A place of peace borne out of a site of tragedy, the National Civil Rights Museum began at the Lorraine Motel, a small minority-owned business in downtown Memphis where Dr. Martin Luther King, Jr. was assassinated on April 4, 1968. State and local support helped to convert it to a museum dedicated to helping visitors better understand the history and lessons of the American Civil Rights movement.
Elvis was almost as famous for his costumes as he was for his voice, and the former were provided by Lansky Brothers clothiers of Memphis. More than an attraction, Lansky Brothers remains a huge draw for men who like to dress expressively. Lansky Brothers maintains a shop in Memphis' Peabody Hotel that features popular brands for women, too.

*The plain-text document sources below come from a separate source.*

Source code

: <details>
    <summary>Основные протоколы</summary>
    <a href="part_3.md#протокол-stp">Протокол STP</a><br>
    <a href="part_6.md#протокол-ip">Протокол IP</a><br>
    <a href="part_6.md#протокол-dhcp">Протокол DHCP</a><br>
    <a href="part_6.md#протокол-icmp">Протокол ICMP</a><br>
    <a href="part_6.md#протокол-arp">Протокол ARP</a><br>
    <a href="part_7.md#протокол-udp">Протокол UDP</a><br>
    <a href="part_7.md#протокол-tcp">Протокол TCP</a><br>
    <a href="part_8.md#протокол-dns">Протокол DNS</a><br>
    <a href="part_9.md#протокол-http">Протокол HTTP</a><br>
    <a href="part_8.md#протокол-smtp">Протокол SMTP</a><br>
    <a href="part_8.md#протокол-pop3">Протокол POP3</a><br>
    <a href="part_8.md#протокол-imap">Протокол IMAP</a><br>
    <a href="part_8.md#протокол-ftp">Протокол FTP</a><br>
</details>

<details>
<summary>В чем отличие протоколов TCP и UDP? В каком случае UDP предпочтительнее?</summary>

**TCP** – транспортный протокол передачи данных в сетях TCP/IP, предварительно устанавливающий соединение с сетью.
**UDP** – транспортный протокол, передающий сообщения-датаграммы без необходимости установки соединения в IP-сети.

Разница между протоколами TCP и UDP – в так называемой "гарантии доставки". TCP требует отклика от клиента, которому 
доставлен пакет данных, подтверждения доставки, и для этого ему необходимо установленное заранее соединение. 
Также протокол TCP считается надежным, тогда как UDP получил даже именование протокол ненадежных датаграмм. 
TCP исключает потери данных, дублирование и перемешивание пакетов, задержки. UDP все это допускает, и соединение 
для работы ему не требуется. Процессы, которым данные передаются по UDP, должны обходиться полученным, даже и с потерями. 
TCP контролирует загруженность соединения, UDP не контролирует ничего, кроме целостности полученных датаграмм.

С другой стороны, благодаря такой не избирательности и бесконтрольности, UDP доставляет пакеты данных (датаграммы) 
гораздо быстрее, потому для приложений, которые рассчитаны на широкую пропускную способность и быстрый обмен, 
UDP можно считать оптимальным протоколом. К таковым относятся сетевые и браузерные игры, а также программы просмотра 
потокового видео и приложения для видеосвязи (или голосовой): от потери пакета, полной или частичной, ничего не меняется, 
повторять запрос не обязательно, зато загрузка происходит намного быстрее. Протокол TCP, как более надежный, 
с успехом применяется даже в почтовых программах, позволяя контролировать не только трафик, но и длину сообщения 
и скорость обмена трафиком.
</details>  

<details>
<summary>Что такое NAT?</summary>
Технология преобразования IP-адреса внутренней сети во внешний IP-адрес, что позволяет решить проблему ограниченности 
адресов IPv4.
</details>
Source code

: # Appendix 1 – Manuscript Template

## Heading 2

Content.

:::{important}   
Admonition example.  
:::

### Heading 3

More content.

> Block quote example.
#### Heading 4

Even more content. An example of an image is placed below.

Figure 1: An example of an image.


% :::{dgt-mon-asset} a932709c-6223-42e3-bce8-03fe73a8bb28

A park that pays tribute to the Mississippi river, Mud Island contains the Mississippi River Museum, a monorail, and the River Walk, a representation of the river from Cairo, Illinois to New Orleans. Visitors can rent bikes or board canoes, kayaks, and pedal boats to navigate the harbor. The Memphis skyline is visible from the park. Be aware that Mud Island is a popular destination for school field trips, so couples stand a better chance of enjoying the location on weekends.
Located on the original site of the legendary Stax Records in Memphis, Tennessee, this attraction is dedicated to keeping the memory of Stax soul music legends who include Otis Redding, Isaac Hayes, Sam & Dave, the Staple Singers alive. Stax also recorded discs by comedians Bill Cosby, Richard Pryor, and Moms Mabley. The 17,000-square-foot site holds more than 2,000 pieces of musical memorabilia, video footage, and items that reflect the greatness of American soul music.
On 70 acres in Overton Park, the Memphis Zoo is an attraction that is home to some 3,500 animals from more than 500 different species.
If you want to see where Johnny Cash, Roy Orbison, Jerry Lee Lewis, Elvis Presley, and other seminal rock'n'roll performers first recorded their voices, put Sun Studio, "the birthplace of rock n'roll," on your tour of Memphis attractions.